# Work to be completed
Please report how many lines in the records below contain "username". Reply with the number alone.

# Available data
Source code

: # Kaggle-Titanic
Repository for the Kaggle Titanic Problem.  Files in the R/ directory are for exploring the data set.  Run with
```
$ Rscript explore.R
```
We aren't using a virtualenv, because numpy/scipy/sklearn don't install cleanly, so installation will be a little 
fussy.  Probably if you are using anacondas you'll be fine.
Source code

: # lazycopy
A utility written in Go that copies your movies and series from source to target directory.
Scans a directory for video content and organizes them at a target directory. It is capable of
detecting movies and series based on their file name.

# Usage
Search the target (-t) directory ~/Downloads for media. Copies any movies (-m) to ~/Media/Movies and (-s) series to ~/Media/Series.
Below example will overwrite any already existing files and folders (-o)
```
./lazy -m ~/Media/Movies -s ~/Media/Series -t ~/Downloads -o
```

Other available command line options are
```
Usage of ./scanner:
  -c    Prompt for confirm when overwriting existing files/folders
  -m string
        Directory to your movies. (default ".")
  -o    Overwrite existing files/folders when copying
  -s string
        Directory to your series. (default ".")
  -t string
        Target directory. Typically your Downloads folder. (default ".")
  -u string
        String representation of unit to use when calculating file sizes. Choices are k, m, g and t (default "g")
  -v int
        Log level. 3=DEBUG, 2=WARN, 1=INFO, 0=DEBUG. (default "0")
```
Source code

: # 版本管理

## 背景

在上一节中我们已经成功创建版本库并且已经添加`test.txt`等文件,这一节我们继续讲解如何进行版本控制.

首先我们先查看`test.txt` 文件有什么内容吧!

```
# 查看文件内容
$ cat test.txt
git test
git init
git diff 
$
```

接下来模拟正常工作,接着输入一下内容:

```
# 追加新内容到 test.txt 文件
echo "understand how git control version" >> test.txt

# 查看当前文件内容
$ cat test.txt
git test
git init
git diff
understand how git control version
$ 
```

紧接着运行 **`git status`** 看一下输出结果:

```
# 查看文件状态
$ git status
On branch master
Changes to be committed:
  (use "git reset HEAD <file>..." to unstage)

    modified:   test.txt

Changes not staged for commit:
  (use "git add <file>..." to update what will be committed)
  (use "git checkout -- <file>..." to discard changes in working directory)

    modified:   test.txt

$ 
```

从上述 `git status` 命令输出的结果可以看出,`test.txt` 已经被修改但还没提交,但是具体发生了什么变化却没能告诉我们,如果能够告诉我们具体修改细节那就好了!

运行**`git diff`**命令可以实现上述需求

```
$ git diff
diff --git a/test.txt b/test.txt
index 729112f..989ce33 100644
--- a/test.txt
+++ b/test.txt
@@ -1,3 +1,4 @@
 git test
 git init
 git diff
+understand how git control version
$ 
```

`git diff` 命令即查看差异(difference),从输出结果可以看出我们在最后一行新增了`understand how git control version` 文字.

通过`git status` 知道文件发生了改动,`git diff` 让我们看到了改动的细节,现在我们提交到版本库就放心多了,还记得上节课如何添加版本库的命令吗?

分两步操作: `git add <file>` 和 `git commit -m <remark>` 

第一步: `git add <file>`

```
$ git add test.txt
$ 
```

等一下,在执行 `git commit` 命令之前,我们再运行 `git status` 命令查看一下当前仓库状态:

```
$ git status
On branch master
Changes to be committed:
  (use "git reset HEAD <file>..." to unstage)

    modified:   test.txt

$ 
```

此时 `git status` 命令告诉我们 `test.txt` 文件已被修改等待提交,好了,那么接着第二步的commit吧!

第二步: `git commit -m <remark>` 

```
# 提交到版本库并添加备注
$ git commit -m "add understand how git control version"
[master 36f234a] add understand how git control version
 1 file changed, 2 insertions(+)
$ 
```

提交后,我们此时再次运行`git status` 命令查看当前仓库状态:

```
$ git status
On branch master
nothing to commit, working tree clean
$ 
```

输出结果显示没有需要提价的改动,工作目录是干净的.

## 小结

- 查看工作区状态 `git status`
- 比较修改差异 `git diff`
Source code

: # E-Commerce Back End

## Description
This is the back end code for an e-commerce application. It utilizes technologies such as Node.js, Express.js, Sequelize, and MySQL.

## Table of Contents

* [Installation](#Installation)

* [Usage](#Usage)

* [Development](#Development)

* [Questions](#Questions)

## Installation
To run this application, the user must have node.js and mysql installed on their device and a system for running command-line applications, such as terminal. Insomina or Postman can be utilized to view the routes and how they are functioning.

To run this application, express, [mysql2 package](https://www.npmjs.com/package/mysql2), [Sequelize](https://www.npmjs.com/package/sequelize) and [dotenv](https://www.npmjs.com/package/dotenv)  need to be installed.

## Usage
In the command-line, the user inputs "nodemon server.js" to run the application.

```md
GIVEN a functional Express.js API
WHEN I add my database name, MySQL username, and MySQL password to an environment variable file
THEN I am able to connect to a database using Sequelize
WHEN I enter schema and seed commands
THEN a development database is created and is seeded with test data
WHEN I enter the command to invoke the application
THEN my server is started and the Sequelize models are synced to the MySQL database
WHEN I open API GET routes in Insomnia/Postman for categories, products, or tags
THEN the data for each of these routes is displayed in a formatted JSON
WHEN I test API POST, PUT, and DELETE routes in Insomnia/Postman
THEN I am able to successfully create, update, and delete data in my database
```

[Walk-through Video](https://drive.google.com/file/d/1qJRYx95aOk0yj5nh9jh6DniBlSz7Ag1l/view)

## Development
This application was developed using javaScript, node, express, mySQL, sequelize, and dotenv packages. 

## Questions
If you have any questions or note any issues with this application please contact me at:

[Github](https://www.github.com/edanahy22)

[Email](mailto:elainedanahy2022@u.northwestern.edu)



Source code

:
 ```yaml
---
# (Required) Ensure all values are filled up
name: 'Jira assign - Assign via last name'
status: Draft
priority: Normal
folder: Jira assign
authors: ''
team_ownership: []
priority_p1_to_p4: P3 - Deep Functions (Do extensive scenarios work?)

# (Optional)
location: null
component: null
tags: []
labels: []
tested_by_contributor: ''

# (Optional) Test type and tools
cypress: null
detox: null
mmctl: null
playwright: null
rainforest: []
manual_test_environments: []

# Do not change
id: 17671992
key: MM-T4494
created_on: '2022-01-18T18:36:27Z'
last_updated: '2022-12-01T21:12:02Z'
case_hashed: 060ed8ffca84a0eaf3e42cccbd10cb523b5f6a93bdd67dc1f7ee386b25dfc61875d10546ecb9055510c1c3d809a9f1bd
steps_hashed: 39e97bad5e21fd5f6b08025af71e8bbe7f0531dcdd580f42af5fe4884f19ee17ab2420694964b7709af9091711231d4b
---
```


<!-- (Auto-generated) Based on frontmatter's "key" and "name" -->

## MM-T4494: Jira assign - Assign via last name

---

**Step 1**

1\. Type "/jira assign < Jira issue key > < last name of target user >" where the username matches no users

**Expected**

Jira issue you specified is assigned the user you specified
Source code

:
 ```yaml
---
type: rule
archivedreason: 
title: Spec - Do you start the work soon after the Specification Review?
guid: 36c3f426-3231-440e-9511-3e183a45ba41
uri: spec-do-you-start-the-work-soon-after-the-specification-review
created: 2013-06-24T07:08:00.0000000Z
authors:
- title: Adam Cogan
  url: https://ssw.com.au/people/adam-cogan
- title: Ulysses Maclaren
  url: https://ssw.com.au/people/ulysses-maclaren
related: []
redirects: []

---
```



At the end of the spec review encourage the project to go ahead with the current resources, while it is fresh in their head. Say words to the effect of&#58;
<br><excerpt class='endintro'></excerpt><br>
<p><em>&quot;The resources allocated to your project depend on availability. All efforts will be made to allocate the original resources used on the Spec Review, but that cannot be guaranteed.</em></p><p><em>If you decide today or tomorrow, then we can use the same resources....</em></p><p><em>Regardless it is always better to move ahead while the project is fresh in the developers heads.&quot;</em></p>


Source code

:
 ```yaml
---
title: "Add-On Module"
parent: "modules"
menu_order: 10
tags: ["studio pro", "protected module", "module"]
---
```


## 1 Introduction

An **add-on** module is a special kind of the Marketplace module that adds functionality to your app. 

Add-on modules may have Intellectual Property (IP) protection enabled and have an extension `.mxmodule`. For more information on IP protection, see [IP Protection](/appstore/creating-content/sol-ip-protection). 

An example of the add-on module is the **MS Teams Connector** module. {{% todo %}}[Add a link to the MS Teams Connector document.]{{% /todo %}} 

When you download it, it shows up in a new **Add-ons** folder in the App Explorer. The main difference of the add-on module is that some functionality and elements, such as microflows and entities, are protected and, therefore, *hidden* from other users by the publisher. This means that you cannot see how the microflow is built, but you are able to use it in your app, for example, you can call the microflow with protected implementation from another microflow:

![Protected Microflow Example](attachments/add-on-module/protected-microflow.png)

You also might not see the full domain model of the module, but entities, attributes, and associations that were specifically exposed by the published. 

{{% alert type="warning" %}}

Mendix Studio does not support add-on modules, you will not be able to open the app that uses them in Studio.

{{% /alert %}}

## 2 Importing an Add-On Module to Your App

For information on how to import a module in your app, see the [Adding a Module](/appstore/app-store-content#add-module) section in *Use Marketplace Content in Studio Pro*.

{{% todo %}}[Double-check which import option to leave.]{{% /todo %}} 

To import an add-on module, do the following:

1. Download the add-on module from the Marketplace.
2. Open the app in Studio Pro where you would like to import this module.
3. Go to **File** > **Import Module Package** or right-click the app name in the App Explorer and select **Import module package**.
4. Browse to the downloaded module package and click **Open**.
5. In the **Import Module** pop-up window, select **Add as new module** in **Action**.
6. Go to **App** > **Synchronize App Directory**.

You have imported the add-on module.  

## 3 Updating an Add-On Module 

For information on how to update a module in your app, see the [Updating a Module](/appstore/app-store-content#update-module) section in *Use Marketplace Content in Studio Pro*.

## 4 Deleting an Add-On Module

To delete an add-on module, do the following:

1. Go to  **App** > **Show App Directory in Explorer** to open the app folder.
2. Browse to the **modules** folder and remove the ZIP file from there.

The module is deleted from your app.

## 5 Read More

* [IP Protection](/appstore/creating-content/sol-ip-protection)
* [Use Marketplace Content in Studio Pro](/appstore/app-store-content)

# Solution
2